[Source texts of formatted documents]
++++++

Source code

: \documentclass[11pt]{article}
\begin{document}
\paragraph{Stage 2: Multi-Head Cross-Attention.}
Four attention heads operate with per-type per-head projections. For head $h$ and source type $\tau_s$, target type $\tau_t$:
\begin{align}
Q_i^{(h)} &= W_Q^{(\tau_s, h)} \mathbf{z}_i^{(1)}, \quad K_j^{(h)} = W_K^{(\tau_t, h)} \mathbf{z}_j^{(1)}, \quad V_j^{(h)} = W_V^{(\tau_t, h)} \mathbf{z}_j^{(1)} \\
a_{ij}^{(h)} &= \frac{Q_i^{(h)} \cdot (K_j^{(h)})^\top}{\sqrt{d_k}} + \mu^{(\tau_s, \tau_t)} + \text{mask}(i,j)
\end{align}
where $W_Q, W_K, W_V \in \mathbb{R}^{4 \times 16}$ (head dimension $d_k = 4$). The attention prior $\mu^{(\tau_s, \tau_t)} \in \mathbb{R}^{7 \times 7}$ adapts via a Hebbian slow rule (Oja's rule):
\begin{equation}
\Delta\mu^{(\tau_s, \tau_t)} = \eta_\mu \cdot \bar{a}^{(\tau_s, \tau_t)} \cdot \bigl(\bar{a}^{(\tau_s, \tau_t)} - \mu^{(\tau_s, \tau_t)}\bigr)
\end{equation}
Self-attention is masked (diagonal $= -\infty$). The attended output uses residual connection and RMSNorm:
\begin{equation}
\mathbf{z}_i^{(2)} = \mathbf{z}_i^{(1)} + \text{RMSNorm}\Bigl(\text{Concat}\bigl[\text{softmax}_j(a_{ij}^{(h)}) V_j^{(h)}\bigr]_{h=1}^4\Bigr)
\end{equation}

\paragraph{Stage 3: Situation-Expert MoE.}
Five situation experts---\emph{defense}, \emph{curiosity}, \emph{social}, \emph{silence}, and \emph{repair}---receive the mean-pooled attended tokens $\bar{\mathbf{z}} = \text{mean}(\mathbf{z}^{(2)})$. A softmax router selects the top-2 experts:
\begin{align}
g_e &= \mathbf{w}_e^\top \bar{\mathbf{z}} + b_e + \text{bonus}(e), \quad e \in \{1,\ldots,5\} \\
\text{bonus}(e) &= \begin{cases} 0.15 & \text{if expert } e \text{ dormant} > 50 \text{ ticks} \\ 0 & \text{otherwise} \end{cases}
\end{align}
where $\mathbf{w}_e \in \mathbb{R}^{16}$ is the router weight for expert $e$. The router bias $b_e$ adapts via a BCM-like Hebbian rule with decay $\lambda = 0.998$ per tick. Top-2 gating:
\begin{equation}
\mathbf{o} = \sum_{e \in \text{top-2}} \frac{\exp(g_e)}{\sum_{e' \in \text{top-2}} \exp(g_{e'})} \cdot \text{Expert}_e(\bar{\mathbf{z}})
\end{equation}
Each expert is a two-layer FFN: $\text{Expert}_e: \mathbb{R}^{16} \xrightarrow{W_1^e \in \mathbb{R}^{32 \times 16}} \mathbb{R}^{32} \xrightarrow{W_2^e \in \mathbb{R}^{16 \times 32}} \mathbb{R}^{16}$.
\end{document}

++++++

• GOAL OF THE EXERCISE: All records above must be printed again, exactly.

• RESPONSE AREA:
Source code

: \documentclass[11pt]{article}
\begin{document}
\paragraph{Stage 2: Multi-Head Cross-Attention.}
Four attention heads operate with per-type per-head projections. For head $h$ and source type $\tau_s$, target type $\tau_t$:
\begin{align}
Q_i^{(h)} &= W_Q^{(\tau_s, h)} \mathbf{z}_i^{(1)}, \quad K_j^{(h)} = W_K^{(\tau_t, h)} \mathbf{z}_j^{(1)}, \quad V_j^{(h)} = W_V^{(\tau_t, h)} \mathbf{z}_j^{(1)} \\
a_{ij}^{(h)} &= \frac{Q_i^{(h)} \cdot (K_j^{(h)})^\top}{\sqrt{d_k}} + \mu^{(\tau_s, \tau_t)} + \text{mask}(i,j)
\end{align}
where $W_Q, W_K, W_V \in \mathbb{R}^{4 \times 16}$ (head dimension $d_k = 4$). The attention prior $\mu^{(\tau_s, \tau_t)} \in \mathbb{R}^{7 \times 7}$ adapts via a Hebbian slow rule (Oja's rule):
\begin{equation}
\Delta\mu^{(\tau_s, \tau_t)} = \eta_\mu \cdot \bar{a}^{(\tau_s, \tau_t)} \cdot \bigl(\bar{a}^{(\tau_s, \tau_t)} - \mu^{(\tau_s, \tau_t)}\bigr)
\end{equation}
Self-attention is masked (diagonal $= -\infty$). The attended output uses residual connection and RMSNorm:
\begin{equation}
\mathbf{z}_i^{(2)} = \mathbf{z}_i^{(1)} + \text{RMSNorm}\Bigl(\text{Concat}\bigl[\text{softmax}_j(a_{ij}^{(h)}) V_j^{(h)}\bigr]_{h=1}^4\Bigr)
\end{equation}

\paragraph{Stage 3: Situation-Expert MoE.}
Five situation experts---\emph{defense}, \emph{curiosity}, \emph{social}, \emph{silence}, and \emph{repair}---receive the mean-pooled attended tokens $\bar{\mathbf{z}} = \text{mean}(\mathbf{z}^{(2)})$. A softmax router selects the top-2 experts:
\begin{align}
g_e &= \mathbf{w}_e^\top \bar{\mathbf{z}} + b_e + \text{bonus}(e), \quad e \in \{1,\ldots,5\} \\
\text{bonus}(e) &= \begin{cases} 0.15 & \text{if expert } e \text{ dormant} > 50 \text{ ticks} \\ 0 & \text{otherwise} \end{cases}
\end{align}
where $\mathbf{w}_e \in \mathbb{R}^{16}$ is the router weight for expert $e$. The router bias $b_e$ adapts via a BCM-like Hebbian rule with decay $\lambda = 0.998$ per tick. Top-2 gating:
\begin{equation}
\mathbf{o} = \sum_{e \in \text{top-2}} \frac{\exp(g_e)}{\sum_{e' \in \text{top-2}} \exp(g_{e'})} \cdot \text{Expert}_e(\bar{\mathbf{z}})
\end{equation}
Each expert is a two-layer FFN: $\text{Expert}_e: \mathbb{R}^{16} \xrightarrow{W_1^e \in \mathbb{R}^{32 \times 16}} \mathbb{R}^{32} \xrightarrow{W_2^e \in \mathbb{R}^{16 \times 32}} \mathbb{R}^{16}$.
\end{document}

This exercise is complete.